What prenatal guidelines are used for the confirmation of true mosaicism?

A

Hsu and Benn 1999

17
Q

Briefly what do the mosaicism guidelines require you to do?

A
  • either a basic, moderate or extensive work-up,

- the work-up depends on what you’ve seen and the culture type you are using e.g. flask v in-situ.

18
Q

What would a basic, moderate and extensive work-up consist of in a suspension culture?

A

Basic: 20 cells from 2 independent cultures one of which can contain the anomalous metaphase

Moderate: as basic but the 20 cells must be from 2 cultures excluding the one with the anomalous cell.

Extensive: 20 cells from each of the 2 cultures which don’t contain the anomalous cell, totalling 40 cells.

19
Q

What would be a basic, moderate and extensive work-up for an in-situ culture?

A

Basic: examination of a total of 15 colonies from 2 separate cultures which can include the culture with the anomalous cell.

Moderate: examination of at least 12 colonies from separate cultures excluding the culture that contains the anomalous cell.

Extensive: examination of 24 colonies from at least 2 cultures excluding the one with the anomalous cell.

20
Q

Which level of mosaicism requires a particular level of care?
What could we do if this was found in a CVS?

A

Level 2
2 or more abnormal cells but from the same colony or culture.
May be appropriate to recommend a follow up amniocentesis if this is found in a CVS.

21
Q

What type of cultures do we use for our CVS samples?

A

In situ cultures

22
Q

Could UPD be important where mosaicism is involved?

A

Yes if the chromosome involved is implicated in UPD.
A trisomy rescue event may have occurred which has resulted in the remaining 2 chromosomes being from the same parent.
Same can be said for a structural rearrangement such as a robertsonian.

23
Q

If mosaicism is detected in a CVS what should we include on the report?

A

A comment to advise follow-up sampling by amniocentesis or fetal blood.
Detailed ultrasound scans.

24
Q

If mosaicism is detected by either CVS or amniocentesis what should we state on the report?

A

That the levels detected may not necessarily reflect the proportion or tissue distribution in the fetus.

25
Q

What is the relevance of UPD in a prenatal sample which contains a marker chromosome?
What is the mechanism?

A

The 2 complete chromosomes might be from the same parent - be worried if something like chr15 is involved!
It may have started out as a trisomic conceptus and then one of these chromosomes has been involved in a structural alteration resulting in a small marker e.g. u-loop mechanism.
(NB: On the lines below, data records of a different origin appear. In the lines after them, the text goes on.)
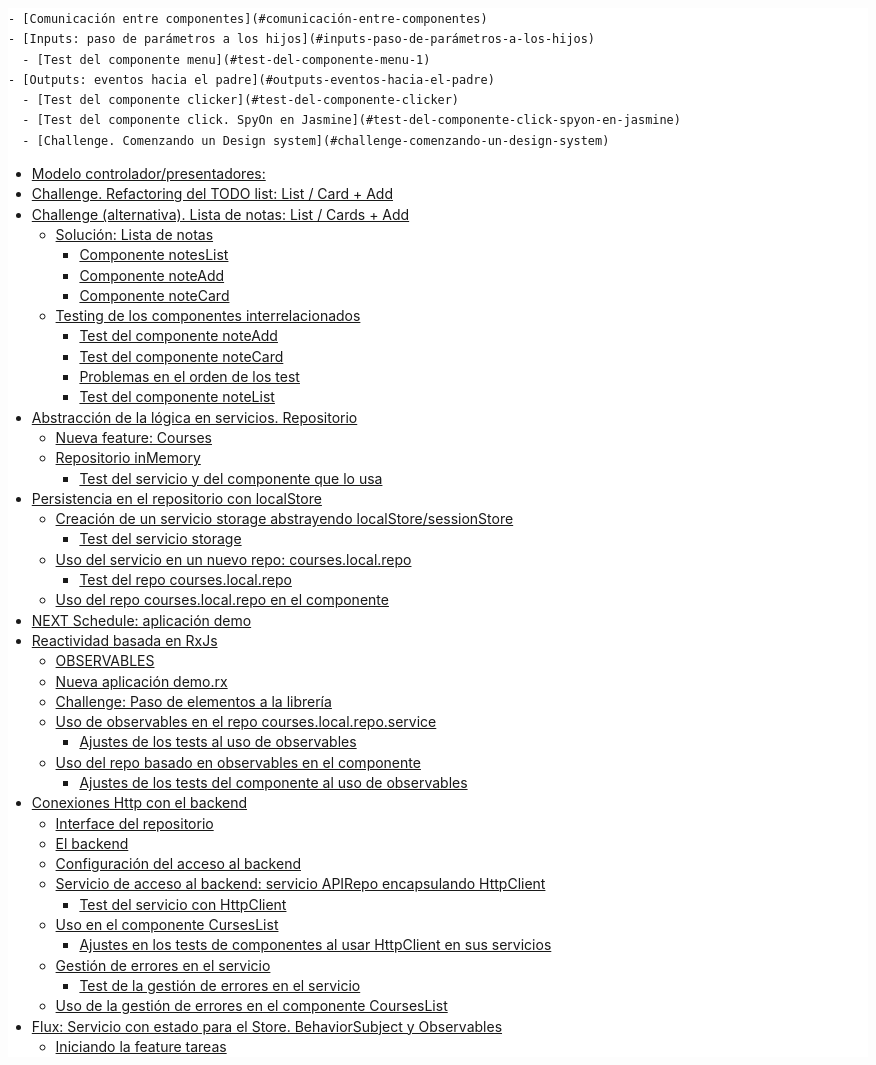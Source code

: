     - [Comunicación entre componentes](#comunicación-entre-componentes)
    - [Inputs: paso de parámetros a los hijos](#inputs-paso-de-parámetros-a-los-hijos)
      - [Test del componente menu](#test-del-componente-menu-1)
    - [Outputs: eventos hacia el padre](#outputs-eventos-hacia-el-padre)
      - [Test del componente clicker](#test-del-componente-clicker)
      - [Test del componente click. SpyOn en Jasmine](#test-del-componente-click-spyon-en-jasmine)
      - [Challenge. Comenzando un Design system](#challenge-comenzando-un-design-system)
  - [Modelo controlador/presentadores:](#modelo-controladorpresentadores)
  - [Challenge. Refactoring del TODO list: List / Card + Add](#challenge-refactoring-del-todo-list-list--card--add)
  - [Challenge (alternativa). Lista de notas: List / Cards + Add](#challenge-alternativa-lista-de-notas-list--cards--add)
    - [Solución: Lista de notas](#solución-lista-de-notas)
      - [Componente notesList](#componente-noteslist)
      - [Componente noteAdd](#componente-noteadd)
      - [Componente noteCard](#componente-notecard)
    - [Testing de los componentes interrelacionados](#testing-de-los-componentes-interrelacionados)
      - [Test del componente noteAdd](#test-del-componente-noteadd)
      - [Test del componente noteCard](#test-del-componente-notecard)
      - [Problemas en el orden de los test](#problemas-en-el-orden-de-los-test)
      - [Test del componente noteList](#test-del-componente-notelist)
  - [Abstracción de la lógica en servicios. Repositorio](#abstracción-de-la-lógica-en-servicios-repositorio)
    - [Nueva feature: Courses](#nueva-feature-courses)
    - [Repositorio inMemory](#repositorio-inmemory)
      - [Test del servicio y del componente que lo usa](#test-del-servicio-y-del-componente-que-lo-usa)
  - [Persistencia en el repositorio con localStore](#persistencia-en-el-repositorio-con-localstore)
    - [Creación de un servicio storage abstrayendo localStore/sessionStore](#creación-de-un-servicio-storage-abstrayendo-localstoresessionstore)
      - [Test del servicio storage](#test-del-servicio-storage)
    - [Uso del servicio en un nuevo repo: courses.local.repo](#uso-del-servicio-en-un-nuevo-repo-courseslocalrepo)
      - [Test del repo courses.local.repo](#test-del-repo-courseslocalrepo)
    - [Uso del repo courses.local.repo en el componente](#uso-del-repo-courseslocalrepo-en-el-componente)
  - [NEXT Schedule: aplicación demo](#next-schedule-aplicación-demo)
  - [Reactividad basada en RxJs](#reactividad-basada-en-rxjs)
    - [OBSERVABLES](#observables)
    - [Nueva aplicación demo.rx](#nueva-aplicación-demorx)
    - [Challenge: Paso de elementos a la librería](#challenge-paso-de-elementos-a-la-librería)
    - [Uso de observables en el repo courses.local.repo.service](#uso-de-observables-en-el-repo-courseslocalreposervice)
      - [Ajustes de los tests al uso de observables](#ajustes-de-los-tests-al-uso-de-observables)
    - [Uso del repo basado en observables en el componente](#uso-del-repo-basado-en-observables-en-el-componente)
      - [Ajustes de los tests del componente al uso de observables](#ajustes-de-los-tests-del-componente-al-uso-de-observables)
  - [Conexiones Http con el backend](#conexiones-http-con-el-backend)
    - [Interface del repositorio](#interface-del-repositorio)
    - [El backend](#el-backend)
    - [Configuración del acceso al backend](#configuración-del-acceso-al-backend)
    - [Servicio de acceso al backend: servicio APIRepo encapsulando HttpClient](#servicio-de-acceso-al-backend-servicio-apirepo-encapsulando-httpclient)
      - [Test del servicio con HttpClient](#test-del-servicio-con-httpclient)
    - [Uso en el componente CursesList](#uso-en-el-componente-curseslist)
      - [Ajustes en los tests de componentes al usar HttpClient en sus servicios](#ajustes-en-los-tests-de-componentes-al-usar-httpclient-en-sus-servicios)
    - [Gestión de errores en el servicio](#gestión-de-errores-en-el-servicio)
      - [Test de la gestión de errores en el servicio](#test-de-la-gestión-de-errores-en-el-servicio)
    - [Uso de la gestión de errores en el componente CoursesList](#uso-de-la-gestión-de-errores-en-el-componente-courseslist)
  - [Flux: Servicio con estado para el Store. BehaviorSubject y Observables](#flux-servicio-con-estado-para-el-store-behaviorsubject-y-observables)
    - [Iniciando la feature tareas](#iniciando-la-feature-tareas)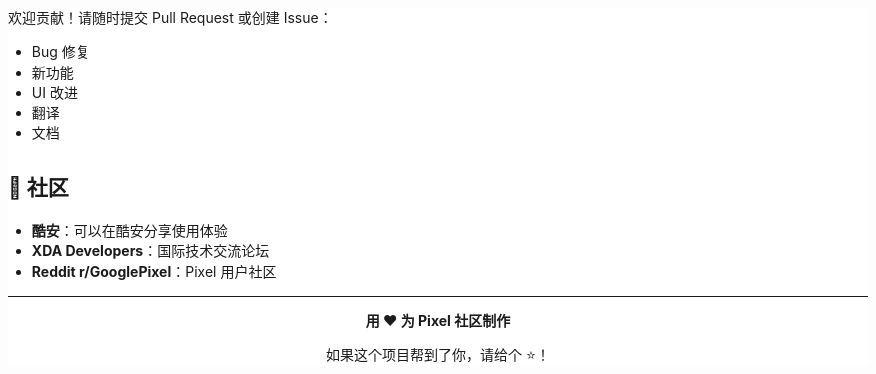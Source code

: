 欢迎贡献！请随时提交 Pull Request 或创建 Issue：
- Bug 修复
- 新功能
- UI 改进
- 翻译
- 文档

## 💬 社区

- **酷安**：可以在酷安分享使用体验
- **XDA Developers**：国际技术交流论坛
- **Reddit r/GooglePixel**：Pixel 用户社区

---

<div align="center">

  **用 ❤️ 为 Pixel 社区制作**

  如果这个项目帮到了你，请给个 ⭐！

</div>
If this mar chromosome is derived from the sole chromosome from a particular parent then the 2 remaining intact ones will be from the same parent. This will cause UPD.

26
Q

Why do we do 30 cells when looking for mosaicism?

A

It is to do with confidence levels.

30 cells gives you 95% confidence that mosaicism at 10% or higher would be detected in the analysis.

27
Q

Why are CVS samples sorted on receipt and then checked?

A

The purpose is to wash away and dissect out all recognisable maternal tissue to reduce the chance of the maternal genotype being present in the sample and affecting the result.

28
Q

Why do our culture regimes favour the growth of fetal cells?

A
  • the media is specially designed to nourish the fetal cells
  • maternal WBC do not settle and adhere to the coverslip so once fetal cells have settled we do a media change which will remove any maternal cells in suspension
29
Q

What would you do if you received a heavily bloodstained amnio?

A
  • call clinician to inform them sample is bloodstained and that a rapid result won’t be possible
  • request a maternal blood for future MCC exclusion (this could be used to speed an abnormal result up as will confirm sample identity)
  • set-up cultures, these will preferentially grow the fetal cells
  • once cultures are ready we can then do QF-PCR and array as normal
30
Q

If we did an array on cultured cells and it showed a mosaic trisomy, what could we do?

A

?We would use another culture to confirm the finding e.g. potentially could FISH another culture or do a repeat microarray?